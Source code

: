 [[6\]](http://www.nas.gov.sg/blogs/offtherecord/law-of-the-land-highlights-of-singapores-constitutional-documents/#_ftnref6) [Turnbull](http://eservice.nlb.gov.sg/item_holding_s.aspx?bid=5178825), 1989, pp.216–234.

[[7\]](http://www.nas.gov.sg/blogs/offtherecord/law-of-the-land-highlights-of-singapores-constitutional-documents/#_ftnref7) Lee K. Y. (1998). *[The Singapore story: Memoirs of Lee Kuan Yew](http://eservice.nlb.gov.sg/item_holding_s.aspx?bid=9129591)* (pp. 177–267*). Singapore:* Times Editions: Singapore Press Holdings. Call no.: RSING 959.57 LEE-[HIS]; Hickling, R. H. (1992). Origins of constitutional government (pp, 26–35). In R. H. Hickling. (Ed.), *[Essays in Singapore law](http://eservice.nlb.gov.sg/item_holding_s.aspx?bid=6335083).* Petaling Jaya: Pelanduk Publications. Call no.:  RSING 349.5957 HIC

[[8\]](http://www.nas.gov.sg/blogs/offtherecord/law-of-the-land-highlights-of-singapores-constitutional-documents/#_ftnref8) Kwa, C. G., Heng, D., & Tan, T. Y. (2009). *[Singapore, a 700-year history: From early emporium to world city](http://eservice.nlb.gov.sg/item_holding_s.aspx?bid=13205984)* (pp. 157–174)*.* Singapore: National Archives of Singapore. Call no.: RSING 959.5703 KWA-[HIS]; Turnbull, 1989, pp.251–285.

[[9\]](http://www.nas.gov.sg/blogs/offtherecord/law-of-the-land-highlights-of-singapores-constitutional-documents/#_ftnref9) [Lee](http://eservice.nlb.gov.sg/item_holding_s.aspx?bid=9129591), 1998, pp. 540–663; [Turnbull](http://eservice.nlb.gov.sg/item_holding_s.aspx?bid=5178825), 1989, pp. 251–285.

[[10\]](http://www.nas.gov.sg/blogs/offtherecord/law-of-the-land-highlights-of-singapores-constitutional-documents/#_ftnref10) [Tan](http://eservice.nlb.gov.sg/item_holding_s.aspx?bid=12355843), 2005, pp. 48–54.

* TRY IT *
Repeat the material from above exactly, word for word.

* OUTPUT *
Source code

: [[6\]](http://www.nas.gov.sg/blogs/offtherecord/law-of-the-land-highlights-of-singapores-constitutional-documents/#_ftnref6) [Turnbull](http://eservice.nlb.gov.sg/item_holding_s.aspx?bid=5178825), 1989, pp.216–234.

[[7\]](http://www.nas.gov.sg/blogs/offtherecord/law-of-the-land-highlights-of-singapores-constitutional-documents/#_ftnref7) Lee K. Y. (1998). *[The Singapore story: Memoirs of Lee Kuan Yew](http://eservice.nlb.gov.sg/item_holding_s.aspx?bid=9129591)* (pp. 177–267*). Singapore:* Times Editions: Singapore Press Holdings. Call no.: RSING 959.57 LEE-[HIS]; Hickling, R. H. (1992). Origins of constitutional government (pp, 26–35). In R. H. Hickling. (Ed.), *[Essays in Singapore law](http://eservice.nlb.gov.sg/item_holding_s.aspx?bid=6335083).* Petaling Jaya: Pelanduk Publications. Call no.:  RSING 349.5957 HIC

[[8\]](http://www.nas.gov.sg/blogs/offtherecord/law-of-the-land-highlights-of-singapores-constitutional-documents/#_ftnref8) Kwa, C. G., Heng, D., & Tan, T. Y. (2009). *[Singapore, a 700-year history: From early emporium to world city](http://eservice.nlb.gov.sg/item_holding_s.aspx?bid=13205984)* (pp. 157–174)*.* Singapore: National Archives of Singapore. Call no.: RSING 959.5703 KWA-[HIS]; Turnbull, 1989, pp.251–285.

[[9\]](http://www.nas.gov.sg/blogs/offtherecord/law-of-the-land-highlights-of-singapores-constitutional-documents/#_ftnref9) [Lee](http://eservice.nlb.gov.sg/item_holding_s.aspx?bid=9129591), 1998, pp. 540–663; [Turnbull](http://eservice.nlb.gov.sg/item_holding_s.aspx?bid=5178825), 1989, pp. 251–285.

[[10\]](http://www.nas.gov.sg/blogs/offtherecord/law-of-the-land-highlights-of-singapores-constitutional-documents/#_ftnref10) [Tan](http://eservice.nlb.gov.sg/item_holding_s.aspx?bid=12355843), 2005, pp. 48–54.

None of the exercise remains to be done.